▸ **TASK REQUIREMENTS**
Pull out from the material below all lines with "supplied".

▸ **RECORD EXTRACTS**
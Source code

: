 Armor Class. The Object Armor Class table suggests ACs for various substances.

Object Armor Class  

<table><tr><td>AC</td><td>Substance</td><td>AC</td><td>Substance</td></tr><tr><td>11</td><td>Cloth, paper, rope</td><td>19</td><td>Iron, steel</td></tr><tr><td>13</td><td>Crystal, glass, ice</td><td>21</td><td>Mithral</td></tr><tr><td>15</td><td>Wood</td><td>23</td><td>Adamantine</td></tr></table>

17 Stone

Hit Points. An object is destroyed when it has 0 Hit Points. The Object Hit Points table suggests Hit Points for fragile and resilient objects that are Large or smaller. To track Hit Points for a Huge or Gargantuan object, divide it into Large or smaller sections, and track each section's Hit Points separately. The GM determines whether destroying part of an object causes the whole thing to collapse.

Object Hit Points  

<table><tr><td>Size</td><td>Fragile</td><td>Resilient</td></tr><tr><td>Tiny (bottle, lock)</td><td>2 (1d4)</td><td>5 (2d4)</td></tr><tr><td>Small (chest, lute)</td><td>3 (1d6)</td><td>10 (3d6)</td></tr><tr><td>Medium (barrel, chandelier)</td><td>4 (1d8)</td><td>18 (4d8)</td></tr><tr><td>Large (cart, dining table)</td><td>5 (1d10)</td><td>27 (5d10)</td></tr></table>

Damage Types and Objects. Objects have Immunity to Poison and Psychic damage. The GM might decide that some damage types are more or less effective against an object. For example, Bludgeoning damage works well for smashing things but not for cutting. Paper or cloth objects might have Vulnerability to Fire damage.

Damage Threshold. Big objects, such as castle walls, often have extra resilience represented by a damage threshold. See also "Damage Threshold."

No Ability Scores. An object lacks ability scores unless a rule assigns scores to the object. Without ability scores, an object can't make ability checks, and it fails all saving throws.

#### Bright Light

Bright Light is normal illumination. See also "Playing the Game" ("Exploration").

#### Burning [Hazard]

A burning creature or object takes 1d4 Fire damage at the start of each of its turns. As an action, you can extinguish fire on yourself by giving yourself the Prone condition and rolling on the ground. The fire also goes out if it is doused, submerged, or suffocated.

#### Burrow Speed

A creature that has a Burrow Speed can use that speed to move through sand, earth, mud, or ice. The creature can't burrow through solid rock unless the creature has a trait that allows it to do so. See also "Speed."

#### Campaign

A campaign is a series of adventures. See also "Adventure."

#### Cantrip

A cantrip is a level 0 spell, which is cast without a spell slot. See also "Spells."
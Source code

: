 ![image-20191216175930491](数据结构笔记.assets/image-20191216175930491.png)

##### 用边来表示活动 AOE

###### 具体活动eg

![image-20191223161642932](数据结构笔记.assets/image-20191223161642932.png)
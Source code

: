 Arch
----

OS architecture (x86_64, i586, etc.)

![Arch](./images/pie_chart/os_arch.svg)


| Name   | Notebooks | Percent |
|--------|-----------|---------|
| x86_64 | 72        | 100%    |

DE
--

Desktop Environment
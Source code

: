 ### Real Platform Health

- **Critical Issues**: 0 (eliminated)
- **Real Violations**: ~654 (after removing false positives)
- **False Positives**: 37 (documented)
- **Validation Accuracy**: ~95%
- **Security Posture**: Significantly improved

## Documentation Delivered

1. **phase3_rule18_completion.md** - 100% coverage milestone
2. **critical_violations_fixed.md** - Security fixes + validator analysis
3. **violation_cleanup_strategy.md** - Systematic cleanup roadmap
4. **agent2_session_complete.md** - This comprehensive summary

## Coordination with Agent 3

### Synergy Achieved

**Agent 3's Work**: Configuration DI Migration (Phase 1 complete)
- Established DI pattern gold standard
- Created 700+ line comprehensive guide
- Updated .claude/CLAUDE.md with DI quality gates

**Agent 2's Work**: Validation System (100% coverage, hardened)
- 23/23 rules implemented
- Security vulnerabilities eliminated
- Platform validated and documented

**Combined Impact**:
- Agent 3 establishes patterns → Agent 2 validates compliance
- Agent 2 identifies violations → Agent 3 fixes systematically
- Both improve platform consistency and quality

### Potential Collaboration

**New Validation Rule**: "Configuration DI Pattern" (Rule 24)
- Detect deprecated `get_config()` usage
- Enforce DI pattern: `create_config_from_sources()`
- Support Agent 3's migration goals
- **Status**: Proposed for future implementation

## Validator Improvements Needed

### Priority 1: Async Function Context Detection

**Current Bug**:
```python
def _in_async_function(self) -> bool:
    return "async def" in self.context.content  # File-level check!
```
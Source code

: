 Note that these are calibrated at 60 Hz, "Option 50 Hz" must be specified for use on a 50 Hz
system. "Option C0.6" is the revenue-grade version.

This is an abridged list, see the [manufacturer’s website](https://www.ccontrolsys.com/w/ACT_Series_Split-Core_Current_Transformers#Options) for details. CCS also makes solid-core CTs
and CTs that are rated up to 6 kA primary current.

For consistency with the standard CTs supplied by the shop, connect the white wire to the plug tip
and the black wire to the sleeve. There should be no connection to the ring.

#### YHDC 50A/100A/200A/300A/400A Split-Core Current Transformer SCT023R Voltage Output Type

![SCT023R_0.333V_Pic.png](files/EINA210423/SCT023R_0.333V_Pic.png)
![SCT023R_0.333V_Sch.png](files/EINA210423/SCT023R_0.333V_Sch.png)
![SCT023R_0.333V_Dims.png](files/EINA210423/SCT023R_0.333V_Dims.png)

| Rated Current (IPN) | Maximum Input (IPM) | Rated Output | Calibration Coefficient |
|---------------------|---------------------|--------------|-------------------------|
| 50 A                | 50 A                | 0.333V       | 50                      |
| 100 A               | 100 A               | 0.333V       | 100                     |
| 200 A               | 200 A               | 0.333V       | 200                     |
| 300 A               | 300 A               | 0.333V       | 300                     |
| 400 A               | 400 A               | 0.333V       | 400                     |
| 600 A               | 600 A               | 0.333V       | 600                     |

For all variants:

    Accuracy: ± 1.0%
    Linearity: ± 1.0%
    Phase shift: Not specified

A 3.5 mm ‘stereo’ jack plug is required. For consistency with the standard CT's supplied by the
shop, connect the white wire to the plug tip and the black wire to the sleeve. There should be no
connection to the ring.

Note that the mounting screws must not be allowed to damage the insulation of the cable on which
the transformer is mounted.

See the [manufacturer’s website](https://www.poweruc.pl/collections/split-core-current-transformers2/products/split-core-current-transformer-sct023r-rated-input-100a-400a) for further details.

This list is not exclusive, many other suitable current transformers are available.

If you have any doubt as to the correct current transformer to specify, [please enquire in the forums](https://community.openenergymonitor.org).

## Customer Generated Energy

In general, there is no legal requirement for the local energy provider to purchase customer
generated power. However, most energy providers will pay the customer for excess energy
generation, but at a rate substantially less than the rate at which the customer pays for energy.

▸ **ANSWER SECTION**
For consistency with the standard CTs supplied by the shop, connect the white wire to the plug tip
A 3.5 mm ‘stereo’ jack plug is required. For consistency with the standard CT's supplied by the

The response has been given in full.